#### [Data records]
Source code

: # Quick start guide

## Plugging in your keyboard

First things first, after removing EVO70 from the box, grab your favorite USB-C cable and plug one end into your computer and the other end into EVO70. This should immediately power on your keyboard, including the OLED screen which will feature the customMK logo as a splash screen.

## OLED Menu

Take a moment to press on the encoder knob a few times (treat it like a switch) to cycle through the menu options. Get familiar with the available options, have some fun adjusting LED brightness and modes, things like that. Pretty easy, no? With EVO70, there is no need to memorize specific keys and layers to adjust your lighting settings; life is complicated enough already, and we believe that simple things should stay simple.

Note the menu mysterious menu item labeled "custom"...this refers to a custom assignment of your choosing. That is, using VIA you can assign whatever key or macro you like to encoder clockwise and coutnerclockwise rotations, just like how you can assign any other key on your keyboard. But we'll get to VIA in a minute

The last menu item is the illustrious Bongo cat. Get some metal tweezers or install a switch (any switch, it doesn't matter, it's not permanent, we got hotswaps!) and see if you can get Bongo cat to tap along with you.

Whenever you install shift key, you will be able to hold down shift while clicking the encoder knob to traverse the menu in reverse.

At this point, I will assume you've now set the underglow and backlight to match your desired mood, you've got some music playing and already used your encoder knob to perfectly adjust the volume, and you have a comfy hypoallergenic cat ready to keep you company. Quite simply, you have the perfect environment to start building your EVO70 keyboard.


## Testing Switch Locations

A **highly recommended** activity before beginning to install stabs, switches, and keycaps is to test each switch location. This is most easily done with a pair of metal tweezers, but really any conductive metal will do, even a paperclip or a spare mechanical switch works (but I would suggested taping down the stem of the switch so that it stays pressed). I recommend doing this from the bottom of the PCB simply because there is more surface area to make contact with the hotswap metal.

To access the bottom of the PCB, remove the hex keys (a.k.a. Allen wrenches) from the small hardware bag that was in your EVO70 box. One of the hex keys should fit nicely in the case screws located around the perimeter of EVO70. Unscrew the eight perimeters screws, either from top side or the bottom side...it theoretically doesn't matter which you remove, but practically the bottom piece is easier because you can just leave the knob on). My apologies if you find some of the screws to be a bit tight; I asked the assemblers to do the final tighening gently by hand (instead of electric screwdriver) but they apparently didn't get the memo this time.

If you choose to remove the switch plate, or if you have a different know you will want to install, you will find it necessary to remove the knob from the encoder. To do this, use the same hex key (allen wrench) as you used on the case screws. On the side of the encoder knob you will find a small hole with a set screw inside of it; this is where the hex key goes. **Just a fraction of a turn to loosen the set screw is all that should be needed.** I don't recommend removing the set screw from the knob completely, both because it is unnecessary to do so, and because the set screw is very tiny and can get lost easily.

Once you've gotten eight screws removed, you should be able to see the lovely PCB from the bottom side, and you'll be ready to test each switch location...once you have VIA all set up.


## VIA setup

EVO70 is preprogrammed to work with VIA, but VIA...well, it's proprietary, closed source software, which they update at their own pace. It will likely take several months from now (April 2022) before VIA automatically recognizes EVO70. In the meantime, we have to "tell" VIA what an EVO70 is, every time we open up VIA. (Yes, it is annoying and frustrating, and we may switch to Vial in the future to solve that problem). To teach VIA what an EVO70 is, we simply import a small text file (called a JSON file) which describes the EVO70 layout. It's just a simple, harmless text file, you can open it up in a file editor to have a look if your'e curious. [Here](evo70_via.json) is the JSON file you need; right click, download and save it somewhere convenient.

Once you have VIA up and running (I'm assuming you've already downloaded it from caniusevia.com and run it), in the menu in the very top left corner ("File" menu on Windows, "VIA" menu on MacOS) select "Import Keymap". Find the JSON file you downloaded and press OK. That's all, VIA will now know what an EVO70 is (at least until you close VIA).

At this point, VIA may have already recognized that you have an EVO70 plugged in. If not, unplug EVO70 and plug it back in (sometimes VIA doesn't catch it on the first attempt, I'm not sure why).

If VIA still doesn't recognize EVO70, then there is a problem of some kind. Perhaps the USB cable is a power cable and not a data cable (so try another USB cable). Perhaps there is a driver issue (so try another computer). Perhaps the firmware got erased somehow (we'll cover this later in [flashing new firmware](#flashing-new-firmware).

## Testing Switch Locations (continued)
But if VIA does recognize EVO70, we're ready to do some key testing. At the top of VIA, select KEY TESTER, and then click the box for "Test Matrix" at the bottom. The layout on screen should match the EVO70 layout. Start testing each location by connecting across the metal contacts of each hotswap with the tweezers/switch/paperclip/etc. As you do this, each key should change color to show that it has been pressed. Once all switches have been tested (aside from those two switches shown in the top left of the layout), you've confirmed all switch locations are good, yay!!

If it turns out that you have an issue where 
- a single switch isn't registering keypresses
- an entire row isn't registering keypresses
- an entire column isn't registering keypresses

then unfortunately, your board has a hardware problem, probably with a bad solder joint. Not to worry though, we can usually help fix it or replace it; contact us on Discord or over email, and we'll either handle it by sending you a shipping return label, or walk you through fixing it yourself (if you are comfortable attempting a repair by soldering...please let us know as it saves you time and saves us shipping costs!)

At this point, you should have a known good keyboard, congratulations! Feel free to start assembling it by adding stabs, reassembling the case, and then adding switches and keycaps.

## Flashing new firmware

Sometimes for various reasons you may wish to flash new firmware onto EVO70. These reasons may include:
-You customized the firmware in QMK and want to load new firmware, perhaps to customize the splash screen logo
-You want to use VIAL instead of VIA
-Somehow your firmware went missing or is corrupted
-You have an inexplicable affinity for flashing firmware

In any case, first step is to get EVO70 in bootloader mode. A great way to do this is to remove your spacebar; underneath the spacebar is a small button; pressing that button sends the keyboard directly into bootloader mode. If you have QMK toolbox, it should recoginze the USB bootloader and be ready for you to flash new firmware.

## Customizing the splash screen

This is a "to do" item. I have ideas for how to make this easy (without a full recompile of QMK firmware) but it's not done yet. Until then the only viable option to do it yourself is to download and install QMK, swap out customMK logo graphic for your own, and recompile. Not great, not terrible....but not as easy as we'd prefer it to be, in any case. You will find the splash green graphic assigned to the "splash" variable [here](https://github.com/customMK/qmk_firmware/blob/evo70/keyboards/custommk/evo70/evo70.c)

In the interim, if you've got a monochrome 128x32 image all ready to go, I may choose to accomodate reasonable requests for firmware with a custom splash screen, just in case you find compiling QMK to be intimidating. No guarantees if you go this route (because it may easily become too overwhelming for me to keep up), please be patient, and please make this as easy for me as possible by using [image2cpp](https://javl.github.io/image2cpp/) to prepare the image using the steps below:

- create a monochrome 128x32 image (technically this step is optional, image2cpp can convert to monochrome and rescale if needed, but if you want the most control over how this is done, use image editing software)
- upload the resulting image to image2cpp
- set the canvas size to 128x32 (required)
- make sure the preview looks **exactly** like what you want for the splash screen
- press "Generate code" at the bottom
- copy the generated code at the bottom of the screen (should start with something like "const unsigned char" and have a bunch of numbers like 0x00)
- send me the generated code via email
--
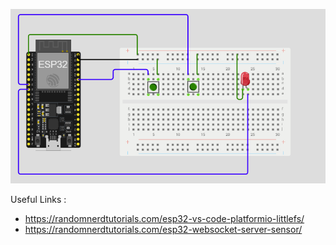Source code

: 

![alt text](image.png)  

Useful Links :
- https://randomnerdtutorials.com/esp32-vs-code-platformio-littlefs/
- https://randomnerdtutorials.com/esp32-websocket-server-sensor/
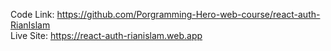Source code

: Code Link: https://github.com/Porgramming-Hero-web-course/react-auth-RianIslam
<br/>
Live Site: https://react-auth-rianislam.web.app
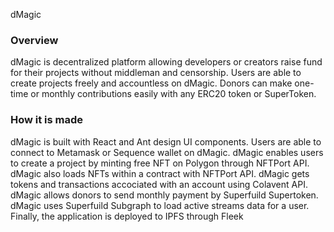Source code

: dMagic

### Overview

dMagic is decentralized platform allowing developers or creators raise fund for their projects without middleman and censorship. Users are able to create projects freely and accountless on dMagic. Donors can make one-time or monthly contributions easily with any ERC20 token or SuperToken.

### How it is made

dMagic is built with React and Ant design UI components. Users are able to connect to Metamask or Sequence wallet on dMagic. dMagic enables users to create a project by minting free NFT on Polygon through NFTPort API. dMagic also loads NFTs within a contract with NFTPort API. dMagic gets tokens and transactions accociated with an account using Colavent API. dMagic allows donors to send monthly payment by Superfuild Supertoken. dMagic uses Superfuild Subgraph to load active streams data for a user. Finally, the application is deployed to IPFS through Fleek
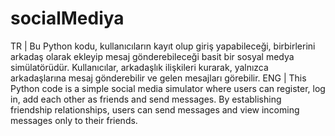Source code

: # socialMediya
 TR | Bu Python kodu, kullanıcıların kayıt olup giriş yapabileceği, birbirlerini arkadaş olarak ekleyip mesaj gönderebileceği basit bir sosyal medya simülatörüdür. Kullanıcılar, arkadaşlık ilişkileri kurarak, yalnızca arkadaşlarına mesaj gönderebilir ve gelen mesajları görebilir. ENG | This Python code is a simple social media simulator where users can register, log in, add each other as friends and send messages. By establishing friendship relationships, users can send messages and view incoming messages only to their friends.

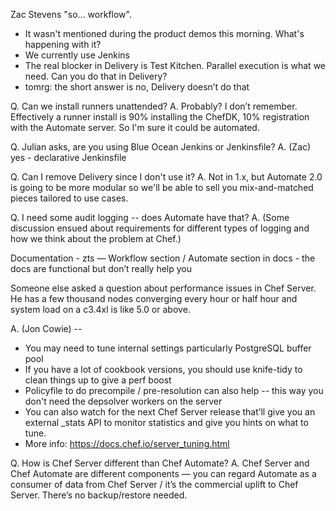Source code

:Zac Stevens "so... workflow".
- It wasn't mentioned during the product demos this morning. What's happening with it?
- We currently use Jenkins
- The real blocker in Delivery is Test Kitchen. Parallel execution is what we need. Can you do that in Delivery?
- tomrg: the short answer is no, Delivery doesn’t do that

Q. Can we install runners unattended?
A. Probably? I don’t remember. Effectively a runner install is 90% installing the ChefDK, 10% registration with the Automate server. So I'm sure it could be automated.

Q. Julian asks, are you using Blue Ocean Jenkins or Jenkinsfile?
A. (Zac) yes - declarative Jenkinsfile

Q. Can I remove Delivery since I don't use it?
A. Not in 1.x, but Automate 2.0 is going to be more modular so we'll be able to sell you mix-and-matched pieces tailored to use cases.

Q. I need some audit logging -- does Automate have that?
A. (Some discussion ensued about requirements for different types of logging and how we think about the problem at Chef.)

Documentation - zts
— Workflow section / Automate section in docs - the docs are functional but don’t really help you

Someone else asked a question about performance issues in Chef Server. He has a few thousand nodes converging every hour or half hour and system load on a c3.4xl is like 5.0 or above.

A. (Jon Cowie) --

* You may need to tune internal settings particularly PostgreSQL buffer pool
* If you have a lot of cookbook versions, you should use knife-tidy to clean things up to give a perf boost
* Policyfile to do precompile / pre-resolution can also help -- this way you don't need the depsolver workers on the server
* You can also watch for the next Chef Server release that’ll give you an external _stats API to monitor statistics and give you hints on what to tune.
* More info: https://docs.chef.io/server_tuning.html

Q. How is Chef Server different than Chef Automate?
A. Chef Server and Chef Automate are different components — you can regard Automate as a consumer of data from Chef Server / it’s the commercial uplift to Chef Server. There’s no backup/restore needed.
* * *
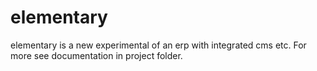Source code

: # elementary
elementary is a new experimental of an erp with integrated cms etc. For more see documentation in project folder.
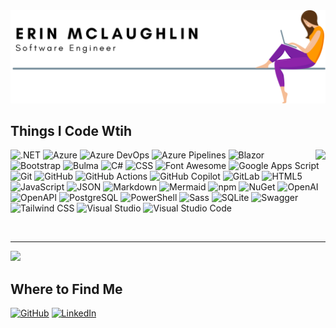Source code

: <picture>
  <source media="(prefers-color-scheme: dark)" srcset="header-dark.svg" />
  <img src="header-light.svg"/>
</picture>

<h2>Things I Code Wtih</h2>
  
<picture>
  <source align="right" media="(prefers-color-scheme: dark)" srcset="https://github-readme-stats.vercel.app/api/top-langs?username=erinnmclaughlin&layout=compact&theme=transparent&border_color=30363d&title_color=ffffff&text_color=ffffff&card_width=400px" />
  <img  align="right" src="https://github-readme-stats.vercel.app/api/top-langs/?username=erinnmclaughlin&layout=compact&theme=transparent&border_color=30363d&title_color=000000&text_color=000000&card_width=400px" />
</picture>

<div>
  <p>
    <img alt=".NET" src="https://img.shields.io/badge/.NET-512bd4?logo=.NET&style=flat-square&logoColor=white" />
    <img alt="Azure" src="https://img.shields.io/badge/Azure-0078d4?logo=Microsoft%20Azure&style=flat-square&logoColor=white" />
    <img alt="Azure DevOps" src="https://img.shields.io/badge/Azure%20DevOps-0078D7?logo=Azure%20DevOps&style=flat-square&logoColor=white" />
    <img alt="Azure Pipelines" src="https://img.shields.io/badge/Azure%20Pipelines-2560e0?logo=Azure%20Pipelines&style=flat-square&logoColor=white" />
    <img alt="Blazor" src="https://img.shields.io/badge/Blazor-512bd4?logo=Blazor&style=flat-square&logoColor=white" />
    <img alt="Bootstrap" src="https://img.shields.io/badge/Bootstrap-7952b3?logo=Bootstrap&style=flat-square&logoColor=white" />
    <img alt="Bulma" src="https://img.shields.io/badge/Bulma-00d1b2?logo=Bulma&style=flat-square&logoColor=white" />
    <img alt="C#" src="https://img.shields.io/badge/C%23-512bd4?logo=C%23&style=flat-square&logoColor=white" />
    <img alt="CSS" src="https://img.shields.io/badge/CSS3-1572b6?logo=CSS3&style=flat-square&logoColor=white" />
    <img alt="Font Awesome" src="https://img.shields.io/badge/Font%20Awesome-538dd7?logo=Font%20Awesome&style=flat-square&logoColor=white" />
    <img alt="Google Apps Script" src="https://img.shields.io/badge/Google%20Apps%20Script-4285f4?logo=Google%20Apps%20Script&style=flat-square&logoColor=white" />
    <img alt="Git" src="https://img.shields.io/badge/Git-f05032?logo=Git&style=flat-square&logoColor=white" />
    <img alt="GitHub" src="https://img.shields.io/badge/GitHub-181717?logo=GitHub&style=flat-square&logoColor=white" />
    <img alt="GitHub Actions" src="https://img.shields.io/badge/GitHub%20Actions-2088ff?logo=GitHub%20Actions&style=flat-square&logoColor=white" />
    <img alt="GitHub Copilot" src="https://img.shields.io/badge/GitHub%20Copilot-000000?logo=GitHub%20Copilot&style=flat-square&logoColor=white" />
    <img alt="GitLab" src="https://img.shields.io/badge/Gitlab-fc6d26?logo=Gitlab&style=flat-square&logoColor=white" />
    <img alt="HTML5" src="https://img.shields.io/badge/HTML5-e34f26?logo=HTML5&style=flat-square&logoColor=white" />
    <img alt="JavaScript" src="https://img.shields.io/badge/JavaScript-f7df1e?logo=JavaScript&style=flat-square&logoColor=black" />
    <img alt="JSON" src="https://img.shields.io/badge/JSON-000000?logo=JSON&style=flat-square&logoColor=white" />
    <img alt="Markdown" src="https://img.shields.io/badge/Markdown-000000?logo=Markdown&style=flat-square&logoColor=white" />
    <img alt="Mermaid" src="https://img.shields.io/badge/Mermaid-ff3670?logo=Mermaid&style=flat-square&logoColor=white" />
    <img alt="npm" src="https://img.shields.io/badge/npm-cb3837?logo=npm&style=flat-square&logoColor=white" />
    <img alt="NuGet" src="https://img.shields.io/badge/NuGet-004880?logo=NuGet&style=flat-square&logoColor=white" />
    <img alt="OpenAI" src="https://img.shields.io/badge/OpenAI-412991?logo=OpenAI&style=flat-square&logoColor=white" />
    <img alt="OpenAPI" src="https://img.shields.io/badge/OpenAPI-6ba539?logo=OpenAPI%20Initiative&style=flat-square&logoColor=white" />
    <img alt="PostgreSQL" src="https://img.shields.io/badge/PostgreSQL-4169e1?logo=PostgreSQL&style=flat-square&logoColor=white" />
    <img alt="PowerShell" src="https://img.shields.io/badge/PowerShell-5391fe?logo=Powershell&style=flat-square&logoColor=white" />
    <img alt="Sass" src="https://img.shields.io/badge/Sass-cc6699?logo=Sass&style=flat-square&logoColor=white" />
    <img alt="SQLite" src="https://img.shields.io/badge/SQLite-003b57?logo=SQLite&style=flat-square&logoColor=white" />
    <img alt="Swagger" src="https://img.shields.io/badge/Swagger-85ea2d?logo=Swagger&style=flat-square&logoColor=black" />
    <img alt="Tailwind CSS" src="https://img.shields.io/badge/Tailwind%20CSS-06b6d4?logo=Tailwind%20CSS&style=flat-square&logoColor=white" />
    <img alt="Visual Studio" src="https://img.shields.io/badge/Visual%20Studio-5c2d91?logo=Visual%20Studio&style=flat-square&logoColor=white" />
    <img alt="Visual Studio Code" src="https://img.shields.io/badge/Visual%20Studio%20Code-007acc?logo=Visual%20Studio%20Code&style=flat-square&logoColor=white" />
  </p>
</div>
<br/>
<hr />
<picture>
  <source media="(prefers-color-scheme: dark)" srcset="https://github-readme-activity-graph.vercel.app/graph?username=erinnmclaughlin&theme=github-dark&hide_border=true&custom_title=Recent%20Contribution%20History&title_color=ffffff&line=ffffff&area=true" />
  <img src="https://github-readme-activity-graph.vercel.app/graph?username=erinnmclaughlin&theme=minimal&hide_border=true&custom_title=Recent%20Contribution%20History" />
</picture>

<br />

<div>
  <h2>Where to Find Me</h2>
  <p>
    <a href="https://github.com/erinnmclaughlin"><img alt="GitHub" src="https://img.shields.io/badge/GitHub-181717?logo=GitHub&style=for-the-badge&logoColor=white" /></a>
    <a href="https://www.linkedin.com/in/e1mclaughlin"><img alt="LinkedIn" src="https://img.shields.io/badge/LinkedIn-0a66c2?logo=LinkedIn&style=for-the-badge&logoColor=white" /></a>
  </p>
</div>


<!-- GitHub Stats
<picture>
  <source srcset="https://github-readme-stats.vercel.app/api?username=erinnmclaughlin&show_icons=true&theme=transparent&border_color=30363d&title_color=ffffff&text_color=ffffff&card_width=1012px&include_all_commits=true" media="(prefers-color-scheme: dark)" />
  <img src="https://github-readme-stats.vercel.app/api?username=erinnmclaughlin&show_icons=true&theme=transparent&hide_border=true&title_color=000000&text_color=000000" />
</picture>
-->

#### [Problem]
Transcribe the lines above exactly, beginning at the one with "TR | Bu Python" and ending at the one with "PostgreSQL buffer pool". Include both; exclude the pictures.

#### [Solution]
 TR | Bu Python kodu, kullanıcıların kayıt olup giriş yapabileceği, birbirlerini arkadaş olarak ekleyip mesaj gönderebileceği basit bir sosyal medya simülatörüdür. Kullanıcılar, arkadaşlık ilişkileri kurarak, yalnızca arkadaşlarına mesaj gönderebilir ve gelen mesajları görebilir. ENG | This Python code is a simple social media simulator where users can register, log in, add each other as friends and send messages. By establishing friendship relationships, users can send messages and view incoming messages only to their friends.

Source code

:Zac Stevens "so... workflow".
- It wasn't mentioned during the product demos this morning. What's happening with it?
- We currently use Jenkins
- The real blocker in Delivery is Test Kitchen. Parallel execution is what we need. Can you do that in Delivery?
- tomrg: the short answer is no, Delivery doesn’t do that

Q. Can we install runners unattended?
A. Probably? I don’t remember. Effectively a runner install is 90% installing the ChefDK, 10% registration with the Automate server. So I'm sure it could be automated.

Q. Julian asks, are you using Blue Ocean Jenkins or Jenkinsfile?
A. (Zac) yes - declarative Jenkinsfile

Q. Can I remove Delivery since I don't use it?
A. Not in 1.x, but Automate 2.0 is going to be more modular so we'll be able to sell you mix-and-matched pieces tailored to use cases.

Q. I need some audit logging -- does Automate have that?
A. (Some discussion ensued about requirements for different types of logging and how we think about the problem at Chef.)

Documentation - zts
— Workflow section / Automate section in docs - the docs are functional but don’t really help you

Someone else asked a question about performance issues in Chef Server. He has a few thousand nodes converging every hour or half hour and system load on a c3.4xl is like 5.0 or above.

A. (Jon Cowie) --

* You may need to tune internal settings particularly PostgreSQL buffer pool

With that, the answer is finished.